─── INFORMATION PROVIDED
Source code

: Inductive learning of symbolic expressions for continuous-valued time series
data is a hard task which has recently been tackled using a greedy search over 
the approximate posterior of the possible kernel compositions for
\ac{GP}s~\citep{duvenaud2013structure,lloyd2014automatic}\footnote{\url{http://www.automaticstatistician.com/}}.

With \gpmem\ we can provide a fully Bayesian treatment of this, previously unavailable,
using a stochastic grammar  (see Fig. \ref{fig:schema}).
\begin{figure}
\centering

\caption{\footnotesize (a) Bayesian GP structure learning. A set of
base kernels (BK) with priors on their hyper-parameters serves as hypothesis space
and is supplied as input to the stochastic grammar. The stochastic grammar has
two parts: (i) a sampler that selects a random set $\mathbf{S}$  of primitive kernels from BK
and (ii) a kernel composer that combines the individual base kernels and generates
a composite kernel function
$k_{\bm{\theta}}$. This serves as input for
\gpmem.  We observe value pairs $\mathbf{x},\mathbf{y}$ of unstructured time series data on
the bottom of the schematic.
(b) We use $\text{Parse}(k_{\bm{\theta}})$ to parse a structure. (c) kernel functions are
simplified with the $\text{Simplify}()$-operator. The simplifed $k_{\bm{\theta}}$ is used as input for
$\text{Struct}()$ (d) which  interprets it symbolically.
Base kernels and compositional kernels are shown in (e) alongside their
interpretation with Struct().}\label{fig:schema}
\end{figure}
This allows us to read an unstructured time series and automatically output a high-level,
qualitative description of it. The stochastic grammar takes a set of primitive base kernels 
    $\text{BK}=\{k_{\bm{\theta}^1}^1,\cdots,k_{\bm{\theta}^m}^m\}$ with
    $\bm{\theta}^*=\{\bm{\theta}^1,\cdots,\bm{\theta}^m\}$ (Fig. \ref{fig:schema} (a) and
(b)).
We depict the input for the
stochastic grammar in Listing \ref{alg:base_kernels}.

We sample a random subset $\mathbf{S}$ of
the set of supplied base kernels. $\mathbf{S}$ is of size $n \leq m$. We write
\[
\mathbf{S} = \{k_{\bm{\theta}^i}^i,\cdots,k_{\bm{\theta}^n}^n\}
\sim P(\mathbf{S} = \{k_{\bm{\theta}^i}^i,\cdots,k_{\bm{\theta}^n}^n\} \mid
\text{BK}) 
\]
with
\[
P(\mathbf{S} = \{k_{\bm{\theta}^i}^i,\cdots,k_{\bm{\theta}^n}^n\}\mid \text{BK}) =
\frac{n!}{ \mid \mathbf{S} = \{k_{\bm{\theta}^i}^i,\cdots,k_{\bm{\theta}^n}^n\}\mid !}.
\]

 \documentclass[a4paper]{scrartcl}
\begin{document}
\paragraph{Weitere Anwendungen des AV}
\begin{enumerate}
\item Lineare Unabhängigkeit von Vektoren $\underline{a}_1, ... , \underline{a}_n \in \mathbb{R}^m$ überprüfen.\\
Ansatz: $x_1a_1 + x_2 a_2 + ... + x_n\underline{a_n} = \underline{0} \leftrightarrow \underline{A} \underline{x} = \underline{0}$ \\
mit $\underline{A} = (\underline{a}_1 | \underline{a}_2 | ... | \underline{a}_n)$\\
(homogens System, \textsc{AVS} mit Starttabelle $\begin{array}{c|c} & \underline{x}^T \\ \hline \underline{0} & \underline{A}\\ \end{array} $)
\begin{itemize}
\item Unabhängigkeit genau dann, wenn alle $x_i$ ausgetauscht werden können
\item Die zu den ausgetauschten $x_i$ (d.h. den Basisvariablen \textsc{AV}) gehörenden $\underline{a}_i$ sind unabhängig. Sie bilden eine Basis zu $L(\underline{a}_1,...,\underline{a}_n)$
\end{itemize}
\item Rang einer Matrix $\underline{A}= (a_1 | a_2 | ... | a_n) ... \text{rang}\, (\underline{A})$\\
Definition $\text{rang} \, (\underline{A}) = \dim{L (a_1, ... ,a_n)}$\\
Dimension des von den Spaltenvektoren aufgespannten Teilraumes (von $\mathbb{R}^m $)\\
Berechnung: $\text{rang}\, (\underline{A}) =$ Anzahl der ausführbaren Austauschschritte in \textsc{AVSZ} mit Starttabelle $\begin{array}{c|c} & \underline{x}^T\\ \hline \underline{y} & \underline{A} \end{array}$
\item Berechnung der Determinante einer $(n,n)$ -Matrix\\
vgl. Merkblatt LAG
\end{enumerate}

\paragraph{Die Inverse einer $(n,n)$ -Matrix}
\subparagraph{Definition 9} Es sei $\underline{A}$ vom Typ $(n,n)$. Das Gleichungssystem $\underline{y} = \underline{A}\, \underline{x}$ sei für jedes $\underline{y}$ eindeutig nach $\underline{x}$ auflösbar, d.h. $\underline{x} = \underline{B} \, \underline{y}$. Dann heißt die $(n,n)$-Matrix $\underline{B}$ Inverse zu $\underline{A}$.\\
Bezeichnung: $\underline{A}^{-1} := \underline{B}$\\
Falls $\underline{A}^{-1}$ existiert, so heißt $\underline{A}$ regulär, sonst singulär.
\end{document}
──────
**WHAT IS NEEDED**
Please return the data above in full, without altering a single line.

**EXERCISE RESULT**
Source code

: Inductive learning of symbolic expressions for continuous-valued time series
data is a hard task which has recently been tackled using a greedy search over 
the approximate posterior of the possible kernel compositions for
\ac{GP}s~\citep{duvenaud2013structure,lloyd2014automatic}\footnote{\url{http://www.automaticstatistician.com/}}.

With \gpmem\ we can provide a fully Bayesian treatment of this, previously unavailable,
using a stochastic grammar  (see Fig. \ref{fig:schema}).
\begin{figure}
\centering

\caption{\footnotesize (a) Bayesian GP structure learning. A set of
base kernels (BK) with priors on their hyper-parameters serves as hypothesis space
and is supplied as input to the stochastic grammar. The stochastic grammar has
two parts: (i) a sampler that selects a random set $\mathbf{S}$  of primitive kernels from BK
and (ii) a kernel composer that combines the individual base kernels and generates
a composite kernel function
$k_{\bm{\theta}}$. This serves as input for
\gpmem.  We observe value pairs $\mathbf{x},\mathbf{y}$ of unstructured time series data on
the bottom of the schematic.
(b) We use $\text{Parse}(k_{\bm{\theta}})$ to parse a structure. (c) kernel functions are
simplified with the $\text{Simplify}()$-operator. The simplifed $k_{\bm{\theta}}$ is used as input for
$\text{Struct}()$ (d) which  interprets it symbolically.
Base kernels and compositional kernels are shown in (e) alongside their
interpretation with Struct().}\label{fig:schema}
\end{figure}
This allows us to read an unstructured time series and automatically output a high-level,
qualitative description of it. The stochastic grammar takes a set of primitive base kernels 
    $\text{BK}=\{k_{\bm{\theta}^1}^1,\cdots,k_{\bm{\theta}^m}^m\}$ with
    $\bm{\theta}^*=\{\bm{\theta}^1,\cdots,\bm{\theta}^m\}$ (Fig. \ref{fig:schema} (a) and
(b)).
We depict the input for the
stochastic grammar in Listing \ref{alg:base_kernels}.

We sample a random subset $\mathbf{S}$ of
the set of supplied base kernels. $\mathbf{S}$ is of size $n \leq m$. We write
\[
\mathbf{S} = \{k_{\bm{\theta}^i}^i,\cdots,k_{\bm{\theta}^n}^n\}
\sim P(\mathbf{S} = \{k_{\bm{\theta}^i}^i,\cdots,k_{\bm{\theta}^n}^n\} \mid
\text{BK}) 
\]
with
\[
P(\mathbf{S} = \{k_{\bm{\theta}^i}^i,\cdots,k_{\bm{\theta}^n}^n\}\mid \text{BK}) =
\frac{n!}{ \mid \mathbf{S} = \{k_{\bm{\theta}^i}^i,\cdots,k_{\bm{\theta}^n}^n\}\mid !}.
\]

 \documentclass[a4paper]{scrartcl}
\begin{document}
\paragraph{Weitere Anwendungen des AV}
\begin{enumerate}
\item Lineare Unabhängigkeit von Vektoren $\underline{a}_1, ... , \underline{a}_n \in \mathbb{R}^m$ überprüfen.\\
Ansatz: $x_1a_1 + x_2 a_2 + ... + x_n\underline{a_n} = \underline{0} \leftrightarrow \underline{A} \underline{x} = \underline{0}$ \\
mit $\underline{A} = (\underline{a}_1 | \underline{a}_2 | ... | \underline{a}_n)$\\
(homogens System, \textsc{AVS} mit Starttabelle $\begin{array}{c|c} & \underline{x}^T \\ \hline \underline{0} & \underline{A}\\ \end{array} $)
\begin{itemize}
\item Unabhängigkeit genau dann, wenn alle $x_i$ ausgetauscht werden können
\item Die zu den ausgetauschten $x_i$ (d.h. den Basisvariablen \textsc{AV}) gehörenden $\underline{a}_i$ sind unabhängig. Sie bilden eine Basis zu $L(\underline{a}_1,...,\underline{a}_n)$
\end{itemize}
\item Rang einer Matrix $\underline{A}= (a_1 | a_2 | ... | a_n) ... \text{rang}\, (\underline{A})$\\
Definition $\text{rang} \, (\underline{A}) = \dim{L (a_1, ... ,a_n)}$\\
Dimension des von den Spaltenvektoren aufgespannten Teilraumes (von $\mathbb{R}^m $)\\
Berechnung: $\text{rang}\, (\underline{A}) =$ Anzahl der ausführbaren Austauschschritte in \textsc{AVSZ} mit Starttabelle $\begin{array}{c|c} & \underline{x}^T\\ \hline \underline{y} & \underline{A} \end{array}$
\item Berechnung der Determinante einer $(n,n)$ -Matrix\\
vgl. Merkblatt LAG
\end{enumerate}

\paragraph{Die Inverse einer $(n,n)$ -Matrix}
\subparagraph{Definition 9} Es sei $\underline{A}$ vom Typ $(n,n)$. Das Gleichungssystem $\underline{y} = \underline{A}\, \underline{x}$ sei für jedes $\underline{y}$ eindeutig nach $\underline{x}$ auflösbar, d.h. $\underline{x} = \underline{B} \, \underline{y}$. Dann heißt die $(n,n)$-Matrix $\underline{B}$ Inverse zu $\underline{A}$.\\
Bezeichnung: $\underline{A}^{-1} := \underline{B}$\\
Falls $\underline{A}^{-1}$ existiert, so heißt $\underline{A}$ regulär, sonst singulär.
\end{document}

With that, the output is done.